GOAL OF THE EXERCISE »
Your answer should be every line below that includes the word "functions".

INFORMATION PROVIDED »
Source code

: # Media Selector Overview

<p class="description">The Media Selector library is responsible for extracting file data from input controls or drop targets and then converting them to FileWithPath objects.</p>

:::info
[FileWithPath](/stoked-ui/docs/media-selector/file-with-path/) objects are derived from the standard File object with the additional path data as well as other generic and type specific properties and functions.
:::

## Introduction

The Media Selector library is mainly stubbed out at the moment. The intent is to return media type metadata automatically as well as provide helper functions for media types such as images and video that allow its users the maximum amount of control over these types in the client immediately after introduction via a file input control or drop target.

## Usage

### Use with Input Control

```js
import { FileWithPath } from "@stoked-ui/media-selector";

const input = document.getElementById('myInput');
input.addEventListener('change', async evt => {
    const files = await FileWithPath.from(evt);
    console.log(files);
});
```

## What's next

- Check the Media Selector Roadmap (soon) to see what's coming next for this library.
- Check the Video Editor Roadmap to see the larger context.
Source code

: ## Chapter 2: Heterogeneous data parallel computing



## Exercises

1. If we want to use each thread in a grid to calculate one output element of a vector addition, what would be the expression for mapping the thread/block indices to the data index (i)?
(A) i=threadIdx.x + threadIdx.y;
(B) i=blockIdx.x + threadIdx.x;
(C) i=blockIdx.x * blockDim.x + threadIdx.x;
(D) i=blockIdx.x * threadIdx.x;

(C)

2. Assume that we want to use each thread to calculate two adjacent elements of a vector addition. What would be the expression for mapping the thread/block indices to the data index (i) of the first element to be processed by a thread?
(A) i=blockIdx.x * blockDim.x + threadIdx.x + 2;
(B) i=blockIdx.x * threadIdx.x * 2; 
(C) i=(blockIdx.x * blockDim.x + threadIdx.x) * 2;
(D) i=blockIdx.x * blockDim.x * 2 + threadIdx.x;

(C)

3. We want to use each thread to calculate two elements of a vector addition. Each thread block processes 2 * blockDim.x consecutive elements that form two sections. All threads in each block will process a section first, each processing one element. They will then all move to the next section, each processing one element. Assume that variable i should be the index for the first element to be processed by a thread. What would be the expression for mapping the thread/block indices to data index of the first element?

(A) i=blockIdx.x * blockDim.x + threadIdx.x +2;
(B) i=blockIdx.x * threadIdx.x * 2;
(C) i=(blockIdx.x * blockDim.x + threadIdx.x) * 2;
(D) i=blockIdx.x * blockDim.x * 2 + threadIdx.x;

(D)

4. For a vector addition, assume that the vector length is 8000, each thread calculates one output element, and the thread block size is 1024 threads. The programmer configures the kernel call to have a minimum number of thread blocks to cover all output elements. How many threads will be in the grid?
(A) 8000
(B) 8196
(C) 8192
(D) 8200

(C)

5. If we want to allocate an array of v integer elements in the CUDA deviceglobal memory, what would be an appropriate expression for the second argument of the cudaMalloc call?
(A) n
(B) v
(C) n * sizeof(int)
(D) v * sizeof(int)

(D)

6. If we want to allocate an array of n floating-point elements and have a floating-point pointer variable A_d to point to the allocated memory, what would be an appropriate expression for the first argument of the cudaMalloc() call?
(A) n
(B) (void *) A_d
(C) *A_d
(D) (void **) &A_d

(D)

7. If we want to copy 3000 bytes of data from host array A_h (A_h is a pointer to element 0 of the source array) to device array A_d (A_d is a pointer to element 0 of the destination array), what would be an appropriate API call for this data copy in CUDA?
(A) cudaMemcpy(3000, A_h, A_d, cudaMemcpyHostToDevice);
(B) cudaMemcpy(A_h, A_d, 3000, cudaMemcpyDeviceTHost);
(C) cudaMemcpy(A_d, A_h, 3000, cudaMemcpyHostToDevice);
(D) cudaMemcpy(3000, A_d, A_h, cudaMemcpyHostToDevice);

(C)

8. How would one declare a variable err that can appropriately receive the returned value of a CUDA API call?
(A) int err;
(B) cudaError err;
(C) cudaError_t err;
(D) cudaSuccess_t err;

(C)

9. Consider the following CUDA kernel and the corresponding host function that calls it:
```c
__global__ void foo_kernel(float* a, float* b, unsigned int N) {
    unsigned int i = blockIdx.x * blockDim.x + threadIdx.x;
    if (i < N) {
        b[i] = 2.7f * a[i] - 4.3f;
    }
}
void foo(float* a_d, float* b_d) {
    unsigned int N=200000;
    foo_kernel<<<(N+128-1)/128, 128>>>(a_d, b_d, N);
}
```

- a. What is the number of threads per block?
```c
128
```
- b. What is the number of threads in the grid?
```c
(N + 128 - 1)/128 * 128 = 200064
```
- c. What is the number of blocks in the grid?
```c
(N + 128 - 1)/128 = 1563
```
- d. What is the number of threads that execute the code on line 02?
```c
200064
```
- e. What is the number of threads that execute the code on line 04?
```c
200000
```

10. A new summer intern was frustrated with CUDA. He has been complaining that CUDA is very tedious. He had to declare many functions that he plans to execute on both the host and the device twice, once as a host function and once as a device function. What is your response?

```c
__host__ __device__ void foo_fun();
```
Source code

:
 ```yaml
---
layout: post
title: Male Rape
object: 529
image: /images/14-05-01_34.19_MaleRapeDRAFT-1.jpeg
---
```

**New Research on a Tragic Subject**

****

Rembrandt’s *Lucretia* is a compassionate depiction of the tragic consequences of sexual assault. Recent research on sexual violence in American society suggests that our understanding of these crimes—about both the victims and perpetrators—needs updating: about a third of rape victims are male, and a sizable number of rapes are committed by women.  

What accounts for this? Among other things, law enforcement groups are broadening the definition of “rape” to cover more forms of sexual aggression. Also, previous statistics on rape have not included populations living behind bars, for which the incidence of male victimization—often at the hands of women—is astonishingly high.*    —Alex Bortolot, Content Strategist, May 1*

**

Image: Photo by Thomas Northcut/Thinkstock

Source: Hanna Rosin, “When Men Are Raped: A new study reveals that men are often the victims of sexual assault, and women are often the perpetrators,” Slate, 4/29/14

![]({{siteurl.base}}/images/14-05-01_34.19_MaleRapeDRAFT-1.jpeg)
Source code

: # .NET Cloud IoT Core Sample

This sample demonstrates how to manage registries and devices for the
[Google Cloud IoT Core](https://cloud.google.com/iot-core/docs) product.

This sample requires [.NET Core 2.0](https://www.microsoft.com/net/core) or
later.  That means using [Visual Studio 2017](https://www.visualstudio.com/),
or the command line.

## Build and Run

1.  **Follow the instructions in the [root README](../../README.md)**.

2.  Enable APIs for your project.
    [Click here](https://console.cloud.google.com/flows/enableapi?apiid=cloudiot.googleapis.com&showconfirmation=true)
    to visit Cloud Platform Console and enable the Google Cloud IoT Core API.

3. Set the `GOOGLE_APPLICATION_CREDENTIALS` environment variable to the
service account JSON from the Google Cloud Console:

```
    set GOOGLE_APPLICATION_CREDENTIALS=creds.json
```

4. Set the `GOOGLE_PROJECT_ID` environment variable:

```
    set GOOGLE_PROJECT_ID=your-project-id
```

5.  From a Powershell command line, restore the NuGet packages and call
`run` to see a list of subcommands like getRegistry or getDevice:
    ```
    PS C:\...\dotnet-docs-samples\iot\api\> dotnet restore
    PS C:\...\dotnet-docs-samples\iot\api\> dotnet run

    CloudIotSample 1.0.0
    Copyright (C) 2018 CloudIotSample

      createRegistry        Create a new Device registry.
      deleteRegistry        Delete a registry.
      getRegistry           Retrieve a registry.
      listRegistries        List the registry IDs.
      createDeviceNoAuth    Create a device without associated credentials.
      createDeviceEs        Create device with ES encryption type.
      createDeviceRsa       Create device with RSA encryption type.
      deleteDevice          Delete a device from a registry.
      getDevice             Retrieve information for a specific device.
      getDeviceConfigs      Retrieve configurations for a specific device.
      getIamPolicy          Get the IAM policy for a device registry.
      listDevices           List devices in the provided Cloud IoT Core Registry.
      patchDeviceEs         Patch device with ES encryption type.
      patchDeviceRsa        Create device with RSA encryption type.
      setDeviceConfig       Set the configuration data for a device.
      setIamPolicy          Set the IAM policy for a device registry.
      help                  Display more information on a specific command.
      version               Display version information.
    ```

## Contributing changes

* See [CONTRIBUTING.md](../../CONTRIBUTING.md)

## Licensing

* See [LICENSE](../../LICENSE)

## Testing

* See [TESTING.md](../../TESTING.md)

YOUR SOLUTION »
[FileWithPath](/stoked-ui/docs/media-selector/file-with-path/) objects are derived from the standard File object with the additional path data as well as other generic and type specific properties and functions.
The Media Selector library is mainly stubbed out at the moment. The intent is to return media type metadata automatically as well as provide helper functions for media types such as images and video that allow its users the maximum amount of control over these types in the client immediately after introduction via a file input control or drop target.
10. A new summer intern was frustrated with CUDA. He has been complaining that CUDA is very tedious. He had to declare many functions that he plans to execute on both the host and the device twice, once as a host function and once as a device function. What is your response?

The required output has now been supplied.